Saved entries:
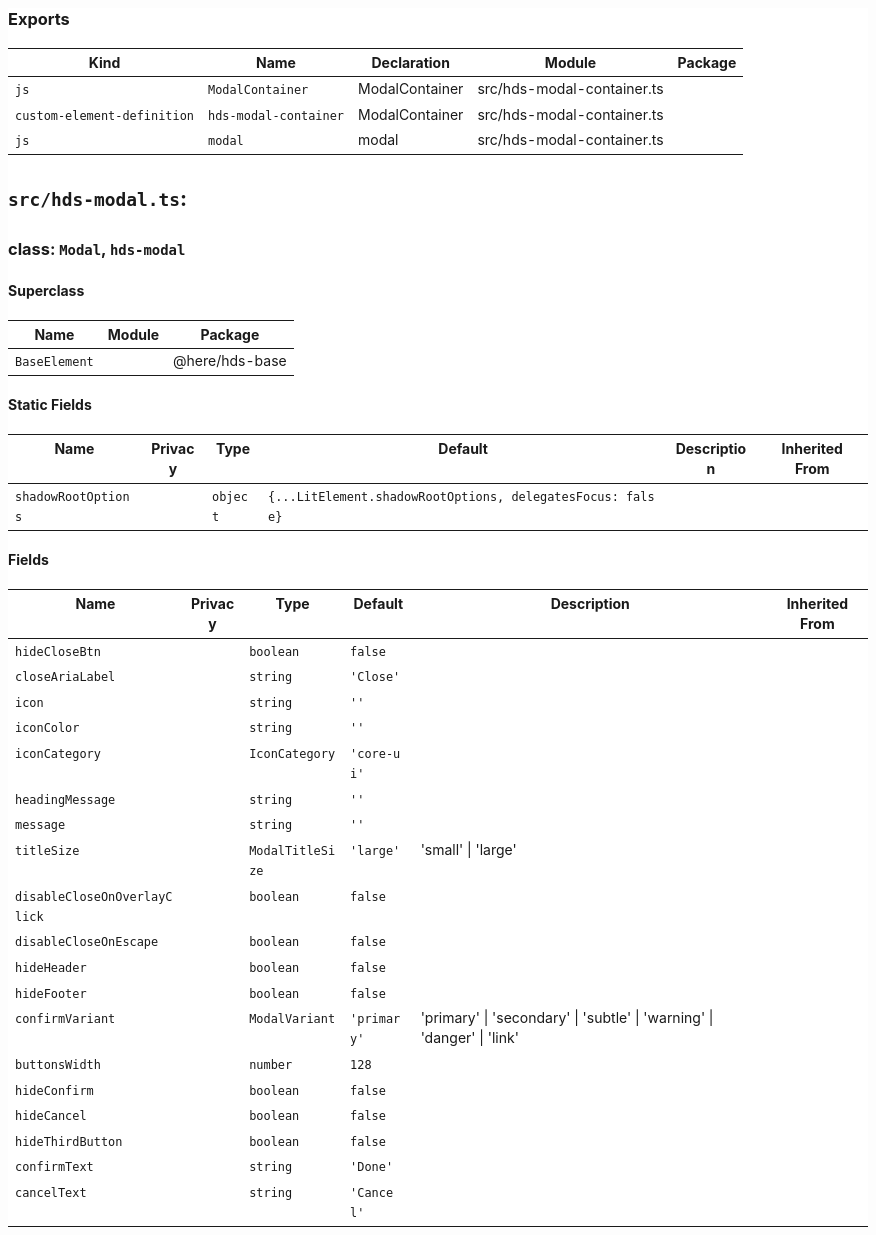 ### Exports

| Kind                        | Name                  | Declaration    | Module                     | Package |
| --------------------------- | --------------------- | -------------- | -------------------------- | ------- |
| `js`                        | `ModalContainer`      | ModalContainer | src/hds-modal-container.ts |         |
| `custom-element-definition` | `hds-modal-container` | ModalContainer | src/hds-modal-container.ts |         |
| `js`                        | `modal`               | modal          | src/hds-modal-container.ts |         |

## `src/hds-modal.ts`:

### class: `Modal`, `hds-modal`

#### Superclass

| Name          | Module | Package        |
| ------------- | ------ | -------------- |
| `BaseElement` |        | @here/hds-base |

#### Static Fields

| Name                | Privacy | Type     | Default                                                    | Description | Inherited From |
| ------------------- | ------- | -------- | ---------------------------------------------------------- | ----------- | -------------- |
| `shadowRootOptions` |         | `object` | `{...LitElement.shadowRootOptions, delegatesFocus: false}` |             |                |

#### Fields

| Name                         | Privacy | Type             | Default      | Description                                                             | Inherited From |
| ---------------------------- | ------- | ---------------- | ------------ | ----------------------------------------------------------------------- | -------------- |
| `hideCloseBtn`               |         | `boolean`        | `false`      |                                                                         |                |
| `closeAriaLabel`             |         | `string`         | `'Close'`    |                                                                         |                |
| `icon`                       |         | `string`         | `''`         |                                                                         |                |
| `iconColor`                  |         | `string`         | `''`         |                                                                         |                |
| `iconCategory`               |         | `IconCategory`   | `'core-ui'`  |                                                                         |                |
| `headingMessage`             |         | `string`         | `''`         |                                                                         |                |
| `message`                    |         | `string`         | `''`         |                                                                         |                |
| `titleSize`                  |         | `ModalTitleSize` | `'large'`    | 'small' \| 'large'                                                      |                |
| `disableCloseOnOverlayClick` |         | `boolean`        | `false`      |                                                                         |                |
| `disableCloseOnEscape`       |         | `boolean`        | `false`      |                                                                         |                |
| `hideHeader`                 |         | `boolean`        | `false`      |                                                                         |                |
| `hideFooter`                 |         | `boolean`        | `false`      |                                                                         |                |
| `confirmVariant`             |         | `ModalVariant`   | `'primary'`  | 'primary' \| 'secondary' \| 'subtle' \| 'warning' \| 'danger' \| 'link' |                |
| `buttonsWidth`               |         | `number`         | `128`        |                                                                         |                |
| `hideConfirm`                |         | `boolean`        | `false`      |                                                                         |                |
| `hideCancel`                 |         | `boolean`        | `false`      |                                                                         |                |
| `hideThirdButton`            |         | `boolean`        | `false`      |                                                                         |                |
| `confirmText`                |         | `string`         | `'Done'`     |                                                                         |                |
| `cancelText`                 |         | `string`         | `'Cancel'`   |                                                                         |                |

» WHAT IS REQUIRED
A single number is required: the count of lines in the data above that include the word "Module".

» EXERCISE ANSWER
2